García Martínez –29 octubre 2002
No se puede –no se debe– seguir así durante toda la vida de Dios. Hay que acabar con la farsa, aunque sólo sea por higiene mental. La farsa contamina los cerebros, da por bueno lo que en sí mismo es malo. Y lleva al ciudadano a no creer en nada.
En la huelga de la enseñanza, que tuvo lugar el martes, encontramos un claro ejemplo de farsa. No por acostumbrada menos lamentable. El Gobierno dice que el paro fue seguido por un veinte por ciento de profesores y alumnos, en tanto que los convocantes suben la cifra al ochenta por ciento.
Si aceptamos estas cosas con naturalidad, si no se prohíben de una puñetera vez, acabaremos por no fiarnos de nadie. Resulta muy dañoso para la buena marcha de una sociedad que se admitan ambas dos mentiras: la del que manda y la del que protesta. Porque, ojo, ninguna de las dos es la cabal.
Para este viaje de las cifras mentirosas no se precisaban alforjas. No habría que hacer, pues, manifestaciones, ni huelgas, ni cosas parecidas. Bastaría con informar al pueblo de los resultados de algo no sucedido. Sería suficiente con dar las cifras según los unos (cantidad irrisoria de seguidores) y según los otros (cantidad hinchada de seguidores). Todo al buen tuntún, sin rigor.

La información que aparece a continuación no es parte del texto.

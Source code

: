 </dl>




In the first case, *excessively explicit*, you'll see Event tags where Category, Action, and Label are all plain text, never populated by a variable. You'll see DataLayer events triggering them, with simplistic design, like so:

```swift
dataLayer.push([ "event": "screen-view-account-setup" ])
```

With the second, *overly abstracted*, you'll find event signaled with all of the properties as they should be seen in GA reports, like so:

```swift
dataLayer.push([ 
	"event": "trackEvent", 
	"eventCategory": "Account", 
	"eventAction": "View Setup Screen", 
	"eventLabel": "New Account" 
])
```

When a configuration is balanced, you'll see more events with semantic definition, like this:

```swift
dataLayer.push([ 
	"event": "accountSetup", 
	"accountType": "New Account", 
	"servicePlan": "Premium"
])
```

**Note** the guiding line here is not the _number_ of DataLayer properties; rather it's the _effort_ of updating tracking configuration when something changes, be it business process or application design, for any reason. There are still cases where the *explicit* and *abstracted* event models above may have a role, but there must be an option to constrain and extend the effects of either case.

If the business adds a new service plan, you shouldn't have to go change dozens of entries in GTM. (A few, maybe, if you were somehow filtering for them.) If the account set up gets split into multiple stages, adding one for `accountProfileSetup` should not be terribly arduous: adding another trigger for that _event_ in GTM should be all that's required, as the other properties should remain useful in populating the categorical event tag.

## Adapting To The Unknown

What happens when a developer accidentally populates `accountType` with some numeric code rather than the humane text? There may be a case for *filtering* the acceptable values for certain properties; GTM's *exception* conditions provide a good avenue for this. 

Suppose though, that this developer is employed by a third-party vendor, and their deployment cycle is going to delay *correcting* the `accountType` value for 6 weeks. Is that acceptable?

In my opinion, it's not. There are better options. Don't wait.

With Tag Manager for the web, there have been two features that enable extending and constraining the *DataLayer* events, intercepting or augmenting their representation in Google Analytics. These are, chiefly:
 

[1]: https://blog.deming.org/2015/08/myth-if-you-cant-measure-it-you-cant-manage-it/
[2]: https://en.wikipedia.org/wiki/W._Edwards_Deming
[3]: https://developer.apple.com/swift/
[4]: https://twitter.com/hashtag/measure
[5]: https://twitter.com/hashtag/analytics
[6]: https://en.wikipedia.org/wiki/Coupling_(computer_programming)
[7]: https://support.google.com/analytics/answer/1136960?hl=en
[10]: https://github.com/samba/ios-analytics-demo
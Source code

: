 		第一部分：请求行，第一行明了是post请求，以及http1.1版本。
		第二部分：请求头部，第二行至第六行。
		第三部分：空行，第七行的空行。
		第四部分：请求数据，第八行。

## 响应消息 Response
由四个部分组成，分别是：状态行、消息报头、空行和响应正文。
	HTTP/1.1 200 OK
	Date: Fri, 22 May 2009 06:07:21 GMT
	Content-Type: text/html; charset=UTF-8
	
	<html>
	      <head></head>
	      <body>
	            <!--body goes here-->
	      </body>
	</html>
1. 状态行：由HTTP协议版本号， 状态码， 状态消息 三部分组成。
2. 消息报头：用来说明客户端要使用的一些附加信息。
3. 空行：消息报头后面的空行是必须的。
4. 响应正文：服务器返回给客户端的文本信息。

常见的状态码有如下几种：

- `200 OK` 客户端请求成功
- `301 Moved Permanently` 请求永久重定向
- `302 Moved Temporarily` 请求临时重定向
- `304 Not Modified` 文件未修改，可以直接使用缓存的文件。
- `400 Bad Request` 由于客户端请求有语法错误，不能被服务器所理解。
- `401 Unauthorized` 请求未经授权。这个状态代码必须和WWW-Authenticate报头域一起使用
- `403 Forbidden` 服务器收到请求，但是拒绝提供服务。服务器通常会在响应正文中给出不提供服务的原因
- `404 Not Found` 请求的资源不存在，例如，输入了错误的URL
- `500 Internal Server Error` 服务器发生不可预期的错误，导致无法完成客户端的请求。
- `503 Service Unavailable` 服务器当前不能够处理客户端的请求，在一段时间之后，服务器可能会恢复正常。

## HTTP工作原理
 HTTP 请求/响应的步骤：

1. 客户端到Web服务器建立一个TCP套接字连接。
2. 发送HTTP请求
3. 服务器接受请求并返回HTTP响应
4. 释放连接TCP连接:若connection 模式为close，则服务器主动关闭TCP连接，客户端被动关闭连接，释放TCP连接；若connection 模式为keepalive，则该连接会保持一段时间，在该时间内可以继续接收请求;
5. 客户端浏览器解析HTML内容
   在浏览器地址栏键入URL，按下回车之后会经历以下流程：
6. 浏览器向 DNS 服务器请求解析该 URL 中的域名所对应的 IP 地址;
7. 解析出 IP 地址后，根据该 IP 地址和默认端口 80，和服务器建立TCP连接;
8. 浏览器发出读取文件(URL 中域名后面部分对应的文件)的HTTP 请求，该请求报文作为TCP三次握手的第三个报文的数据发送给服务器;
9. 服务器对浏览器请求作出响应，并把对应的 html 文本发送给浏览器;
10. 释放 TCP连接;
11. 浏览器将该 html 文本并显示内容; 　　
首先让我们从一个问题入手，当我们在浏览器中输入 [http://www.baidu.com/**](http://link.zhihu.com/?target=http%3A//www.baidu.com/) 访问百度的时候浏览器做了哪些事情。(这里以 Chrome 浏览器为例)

Dije que por higiene conviene acabar con esto. Pero también por estética. Es que hace feo. No es justo que se nos tome por tan estúpidos. A partir de la farsa, la verdad queda arrestada y recluida en lo más oscuro del calabozo de los intereses espurios. (¡Qué bonito me ha salido!). Siquiera sea por dignidad, los humanos hemos de erradicar esa enfermedad que es la disparidad buscada, promovida y –como dicen García Márquez e imitadores– anunciada.
Si seguimos quedándonos impasibles ante la farsa, terminarán metiéndonosla, que se suele decir, por arriba, por abajo, por delante y por detrás. Ya nos la están metiendo. Hay que rebelarse. Y si no quieren darnos las cifras reales –o lo más aproximadas posible– no nos den ninguna, pero no sigan engañándonos, riéndose de nosotros en nuestras propias narices.
Con estas manipulaciones, ni los paros, ni las manifestaciones tienen ninguna razón de ser. Y ello porque nunca sabemos cuántos paran, ni cuántos se manifiestan. Lo veo vergonzoso.